Hi Richard, I would like to complain about the names again. I though I
better give this feed back as soon as possible...
Firs of all, thanks for doing this, I will look closer, and I am very
keen of merging this stuff once we are sure its design is good, allows
for future extensions and is backward-compatible.
Then naming :-) We discussed checkpoints in this list long time ago I
think. If you ask a random UBI user what would be UBI with
checkpointing, I am sure most people would tell you that this would mean
an ability to checkpoint a volume at any point of time, then do
arbitrary volume changes (e.g., upgrade the system, re-flash it), and
then be able to return to any of the old checkpoints.
This name is rally reserved to semantics like that.
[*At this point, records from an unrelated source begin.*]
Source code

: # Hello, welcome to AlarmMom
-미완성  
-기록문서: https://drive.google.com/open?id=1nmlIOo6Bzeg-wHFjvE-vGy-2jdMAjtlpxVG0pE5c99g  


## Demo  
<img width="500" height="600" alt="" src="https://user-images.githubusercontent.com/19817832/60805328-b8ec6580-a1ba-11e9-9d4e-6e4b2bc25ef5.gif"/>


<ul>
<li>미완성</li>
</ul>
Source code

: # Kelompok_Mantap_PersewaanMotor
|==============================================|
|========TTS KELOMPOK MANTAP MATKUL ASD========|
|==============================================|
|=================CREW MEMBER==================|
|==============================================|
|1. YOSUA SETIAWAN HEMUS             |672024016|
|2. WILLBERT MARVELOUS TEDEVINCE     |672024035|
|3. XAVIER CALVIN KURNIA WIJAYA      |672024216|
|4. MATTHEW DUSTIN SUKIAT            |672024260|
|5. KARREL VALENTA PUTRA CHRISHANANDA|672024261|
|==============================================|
Btrfs implements
checkpoints. UBIFS could, in theory do as well. And UBI could do in
theory - you just need a large pool of unused PEBs and then you do COW.
Please, do not use word "checkpoint" for what you do at all - this is
asking for troubles - people will be confused.
Also, I think this new feature should be always compiled in. I do not
think we need this ifdef forest at all. You can detect run-time the
on-flash format version.
How about calling this "summary" as in JFFS2, or fastmap/fmap ?
Sorry for being pedantic, but clear terminology is really important, I
think.
Also the naming logic and the internal layout should allow us to add
more features. E.g., if someone comes up with real journal.
So may be just naming your stuff UBI2, having terms like "UBI2 format",
would be the easiest? Then someone could make this to be UBI3. A
documentation section could describe what UBI2 is and how it is
different from UBI1 or just UBI.
Thanks!
--
Best Regards,
Artem Bityutskiy
Hi Artem!
Am 10.05.2012 06:26, schrieb Artem Bityutskiy:
> Hi Richard, I would like to complain about the names again. I though I
> better give this feed back as soon as possible...
No problem. :)
> Firs of all, thanks for doing this, I will look closer, and I am very
> keen of merging this stuff once we are sure its design is good, allows
> for future extensions and is backward-compatible.
>
Yeah.
First of all, yes it's fully backward-compatible. It uses two new internal volume IDs
with compat = UBI_COMPAT_DELETE.
Old UBI implementations will delete the checkpoint and continue with scanning...
Regarding design, ubi_wl_get_peb() currently offers three types of data types.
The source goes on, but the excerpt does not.